Mme Joëlle Garriaud-Maylam. Vous vous voilez la face !
M. Patrick Kanner, ministre. Madame Garriaud-Maylam, je ne me voile pas la face ; je connais les difficultés. Je sais aussi que, dans cet hémicycle, je défends des valeurs, notamment par le biais du projet de loi relatif à l'égalité et à la citoyenneté.
Or la seule proposition que vous avez votée en faveur de la jeunesse vise à la création d'un emploi d'appoint pour les jeunes, un sous-salariat de quinze heures par semaine, payé au SMIC, qu'il sera impossible de prolonger au-delà de 26 ans. Tel est votre bilan.
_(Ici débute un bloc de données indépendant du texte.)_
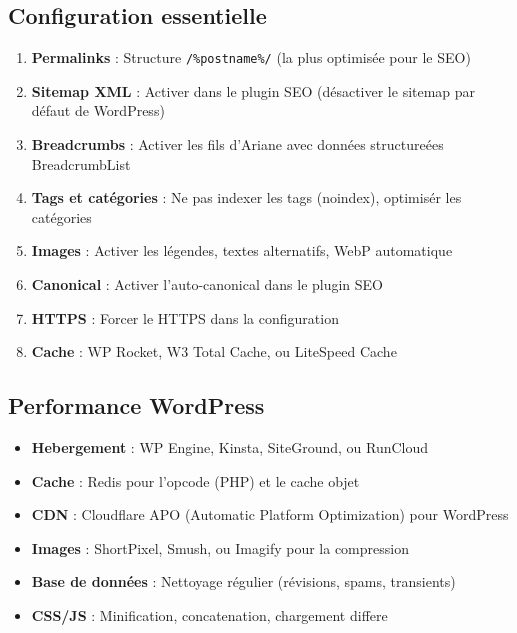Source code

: \documentclass[12pt,a4paper,twoside]{report}
\begin{document}
\subsection{Configuration essentielle}

\begin{enumerate}
    \item \textbf{Permalinks} : Structure \texttt{/\%postname\%/} (la plus optimisée pour le SEO)
    \item \textbf{Sitemap XML} : Activer dans le plugin SEO (désactiver le sitemap par défaut de WordPress)
    \item \textbf{Breadcrumbs} : Activer les fils d'Ariane avec données structureées BreadcrumbList
    \item \textbf{Tags et catégories} : Ne pas indexer les tags (noindex), optimisér les catégories
    \item \textbf{Images} : Activer les légendes, textes alternatifs, WebP automatique
    \item \textbf{Canonical} : Activer l'auto-canonical dans le plugin SEO
    \item \textbf{HTTPS} : Forcer le HTTPS dans la configuration
    \item \textbf{Cache} : WP Rocket, W3 Total Cache, ou LiteSpeed Cache
\end{enumerate}

\subsection{Performance WordPress}

\begin{itemize}
    \item \textbf{Hebergement} : WP Engine, Kinsta, SiteGround, ou RunCloud
    \item \textbf{Cache} : Redis pour l'opcode (PHP) et le cache objet
    \item \textbf{CDN} : Cloudflare APO (Automatic Platform Optimization) pour WordPress
    \item \textbf{Images} : ShortPixel, Smush, ou Imagify pour la compression
    \item \textbf{Base de données} : Nettoyage régulier (révisions, spams, transients)
    \item \textbf{CSS/JS} : Minification, concatenation, chargement differe
\end{itemize}
\end{document}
Mme Joëlle Garriaud-Maylam. N'importe quoi !
M. Patrick Kanner, ministre. Nous n'avons pas les mêmes valeurs s'agissant de la jeunesse française.
Mme Joëlle Garriaud-Maylam. Ça, c'est sûr !
M. Patrick Kanner, ministre. Je serai là, avec d'autres, pour éviter que vous n'appliquiez des mesures aussi rétrogrades pour le pays et notre jeunesse.
(Bravo ! et applaudissements sur les travées du groupe socialiste et républicain.)
M. Jean-Louis Carrère. C'est l'arroseur arrosé !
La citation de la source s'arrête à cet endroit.